Start of Block

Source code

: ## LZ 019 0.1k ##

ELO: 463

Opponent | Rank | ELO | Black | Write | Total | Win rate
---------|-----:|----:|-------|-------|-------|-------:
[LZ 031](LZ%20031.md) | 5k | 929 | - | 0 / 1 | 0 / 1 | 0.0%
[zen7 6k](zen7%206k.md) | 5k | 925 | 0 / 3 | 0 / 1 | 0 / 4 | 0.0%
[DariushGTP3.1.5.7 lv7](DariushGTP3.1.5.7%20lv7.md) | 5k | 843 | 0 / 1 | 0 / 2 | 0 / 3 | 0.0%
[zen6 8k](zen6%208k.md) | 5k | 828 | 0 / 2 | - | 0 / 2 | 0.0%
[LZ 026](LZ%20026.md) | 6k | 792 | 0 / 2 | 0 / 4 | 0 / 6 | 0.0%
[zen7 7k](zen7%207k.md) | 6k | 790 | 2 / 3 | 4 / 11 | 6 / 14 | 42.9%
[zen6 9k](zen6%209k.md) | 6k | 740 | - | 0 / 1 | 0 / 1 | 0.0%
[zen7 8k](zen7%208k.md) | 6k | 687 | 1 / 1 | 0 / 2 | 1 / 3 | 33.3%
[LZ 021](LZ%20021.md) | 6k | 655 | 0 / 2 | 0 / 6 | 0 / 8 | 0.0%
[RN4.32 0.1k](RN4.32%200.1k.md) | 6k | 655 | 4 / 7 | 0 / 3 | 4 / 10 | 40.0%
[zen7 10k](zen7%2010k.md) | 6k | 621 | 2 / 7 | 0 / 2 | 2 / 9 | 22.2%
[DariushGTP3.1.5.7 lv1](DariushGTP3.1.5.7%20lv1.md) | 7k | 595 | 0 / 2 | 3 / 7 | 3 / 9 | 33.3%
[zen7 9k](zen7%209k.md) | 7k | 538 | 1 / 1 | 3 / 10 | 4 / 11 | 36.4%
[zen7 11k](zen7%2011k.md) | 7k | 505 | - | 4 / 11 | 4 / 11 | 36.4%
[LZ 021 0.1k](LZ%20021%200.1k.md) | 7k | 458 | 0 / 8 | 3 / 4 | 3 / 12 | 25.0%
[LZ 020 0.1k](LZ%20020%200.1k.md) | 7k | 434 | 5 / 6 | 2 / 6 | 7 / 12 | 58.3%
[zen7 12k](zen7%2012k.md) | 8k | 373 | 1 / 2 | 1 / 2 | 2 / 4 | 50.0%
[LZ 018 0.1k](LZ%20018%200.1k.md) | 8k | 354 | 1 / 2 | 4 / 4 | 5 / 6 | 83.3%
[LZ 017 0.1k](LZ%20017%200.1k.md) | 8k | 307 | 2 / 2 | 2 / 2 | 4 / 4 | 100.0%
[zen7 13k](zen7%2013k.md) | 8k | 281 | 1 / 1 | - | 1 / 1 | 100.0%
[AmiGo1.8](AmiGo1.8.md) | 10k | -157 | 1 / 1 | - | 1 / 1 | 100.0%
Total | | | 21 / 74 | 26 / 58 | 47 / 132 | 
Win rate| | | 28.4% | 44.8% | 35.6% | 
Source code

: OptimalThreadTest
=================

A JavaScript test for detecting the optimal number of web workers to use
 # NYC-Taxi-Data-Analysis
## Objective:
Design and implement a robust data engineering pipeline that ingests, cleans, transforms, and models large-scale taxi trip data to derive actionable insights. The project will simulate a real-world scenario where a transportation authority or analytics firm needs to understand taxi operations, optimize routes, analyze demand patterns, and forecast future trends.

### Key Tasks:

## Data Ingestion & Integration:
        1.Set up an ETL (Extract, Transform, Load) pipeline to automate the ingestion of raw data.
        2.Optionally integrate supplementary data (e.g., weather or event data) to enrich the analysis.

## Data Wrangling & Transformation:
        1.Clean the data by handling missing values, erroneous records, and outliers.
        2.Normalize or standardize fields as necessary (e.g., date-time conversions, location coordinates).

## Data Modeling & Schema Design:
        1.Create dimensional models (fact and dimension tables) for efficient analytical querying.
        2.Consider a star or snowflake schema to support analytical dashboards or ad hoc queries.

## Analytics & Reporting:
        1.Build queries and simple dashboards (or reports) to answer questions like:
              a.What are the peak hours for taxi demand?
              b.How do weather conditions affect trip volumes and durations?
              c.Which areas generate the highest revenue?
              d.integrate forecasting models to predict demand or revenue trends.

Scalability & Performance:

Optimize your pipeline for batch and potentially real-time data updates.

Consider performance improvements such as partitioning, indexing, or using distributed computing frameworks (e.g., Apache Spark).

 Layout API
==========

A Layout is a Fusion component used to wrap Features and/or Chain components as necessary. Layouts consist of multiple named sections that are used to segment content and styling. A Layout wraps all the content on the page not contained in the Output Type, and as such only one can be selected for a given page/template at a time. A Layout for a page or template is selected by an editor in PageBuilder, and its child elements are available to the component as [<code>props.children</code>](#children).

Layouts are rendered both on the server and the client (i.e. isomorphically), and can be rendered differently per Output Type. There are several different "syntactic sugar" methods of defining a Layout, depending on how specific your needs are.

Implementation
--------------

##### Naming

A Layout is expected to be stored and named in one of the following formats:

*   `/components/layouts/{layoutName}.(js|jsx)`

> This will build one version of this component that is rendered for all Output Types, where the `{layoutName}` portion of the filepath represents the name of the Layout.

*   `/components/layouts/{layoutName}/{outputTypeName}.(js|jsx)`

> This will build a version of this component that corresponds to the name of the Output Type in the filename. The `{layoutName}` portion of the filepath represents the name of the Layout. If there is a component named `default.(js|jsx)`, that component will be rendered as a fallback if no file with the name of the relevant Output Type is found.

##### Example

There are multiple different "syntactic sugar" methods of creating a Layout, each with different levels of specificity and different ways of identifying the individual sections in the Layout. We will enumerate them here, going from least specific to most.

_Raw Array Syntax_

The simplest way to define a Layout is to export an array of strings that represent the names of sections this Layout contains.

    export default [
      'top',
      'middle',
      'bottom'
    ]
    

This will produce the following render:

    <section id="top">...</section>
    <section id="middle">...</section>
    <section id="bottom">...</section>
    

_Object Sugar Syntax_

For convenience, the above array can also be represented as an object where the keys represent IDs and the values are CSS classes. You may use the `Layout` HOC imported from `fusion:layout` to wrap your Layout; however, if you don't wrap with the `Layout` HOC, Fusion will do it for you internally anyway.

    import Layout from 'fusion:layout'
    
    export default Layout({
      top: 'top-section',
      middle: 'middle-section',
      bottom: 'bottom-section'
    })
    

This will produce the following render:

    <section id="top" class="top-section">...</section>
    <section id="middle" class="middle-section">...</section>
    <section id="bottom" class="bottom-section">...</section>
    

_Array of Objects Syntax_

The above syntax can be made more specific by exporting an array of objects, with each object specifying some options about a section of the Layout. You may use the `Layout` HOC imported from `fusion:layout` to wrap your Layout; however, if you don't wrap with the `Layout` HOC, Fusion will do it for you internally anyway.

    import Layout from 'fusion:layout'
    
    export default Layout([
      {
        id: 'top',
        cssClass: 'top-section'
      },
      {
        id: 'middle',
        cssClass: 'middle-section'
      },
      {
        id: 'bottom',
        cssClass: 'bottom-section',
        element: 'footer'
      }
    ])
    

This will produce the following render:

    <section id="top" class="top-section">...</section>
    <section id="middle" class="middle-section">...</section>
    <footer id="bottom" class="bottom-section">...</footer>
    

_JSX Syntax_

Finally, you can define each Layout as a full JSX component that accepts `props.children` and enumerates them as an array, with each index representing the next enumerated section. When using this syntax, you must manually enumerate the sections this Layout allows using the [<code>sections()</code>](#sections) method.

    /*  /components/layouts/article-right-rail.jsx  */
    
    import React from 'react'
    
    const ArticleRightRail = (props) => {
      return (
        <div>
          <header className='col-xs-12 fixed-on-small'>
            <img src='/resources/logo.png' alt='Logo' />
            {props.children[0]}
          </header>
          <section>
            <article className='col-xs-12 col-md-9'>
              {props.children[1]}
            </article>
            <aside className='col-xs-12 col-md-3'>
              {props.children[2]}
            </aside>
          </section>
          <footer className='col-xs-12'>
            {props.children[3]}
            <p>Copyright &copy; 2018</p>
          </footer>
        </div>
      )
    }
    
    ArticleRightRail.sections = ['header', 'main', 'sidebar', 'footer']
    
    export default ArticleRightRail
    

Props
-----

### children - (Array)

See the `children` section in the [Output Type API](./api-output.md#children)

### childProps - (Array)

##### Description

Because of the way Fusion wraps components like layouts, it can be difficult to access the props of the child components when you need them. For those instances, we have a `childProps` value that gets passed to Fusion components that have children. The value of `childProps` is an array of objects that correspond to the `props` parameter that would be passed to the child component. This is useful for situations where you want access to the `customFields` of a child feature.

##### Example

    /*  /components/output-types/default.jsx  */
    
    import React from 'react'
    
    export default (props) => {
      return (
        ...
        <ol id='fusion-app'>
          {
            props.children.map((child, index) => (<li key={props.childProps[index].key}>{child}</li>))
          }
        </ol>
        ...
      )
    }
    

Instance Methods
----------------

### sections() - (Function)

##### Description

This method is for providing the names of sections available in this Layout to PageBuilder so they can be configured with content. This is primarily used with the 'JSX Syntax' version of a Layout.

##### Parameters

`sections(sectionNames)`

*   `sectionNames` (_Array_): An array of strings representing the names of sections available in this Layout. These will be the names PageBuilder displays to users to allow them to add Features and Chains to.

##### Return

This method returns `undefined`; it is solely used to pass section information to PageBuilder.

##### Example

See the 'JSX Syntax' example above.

End of Block

• _Task objective_
Among the entries above, find the line with "[zen7 12k](zen7%2012k.md) |" and the line with "[LZ 017 0.1k](LZ%20017%200.1k.md)"; give again exactly these two lines and all lines between them.

• _Exercise response_
[zen7 12k](zen7%2012k.md) | 8k | 373 | 1 / 2 | 1 / 2 | 2 / 4 | 50.0%
[LZ 018 0.1k](LZ%20018%200.1k.md) | 8k | 354 | 1 / 2 | 4 / 4 | 5 / 6 | 83.3%
[LZ 017 0.1k](LZ%20017%200.1k.md) | 8k | 307 | 2 / 2 | 2 / 2 | 4 / 4 | 100.0%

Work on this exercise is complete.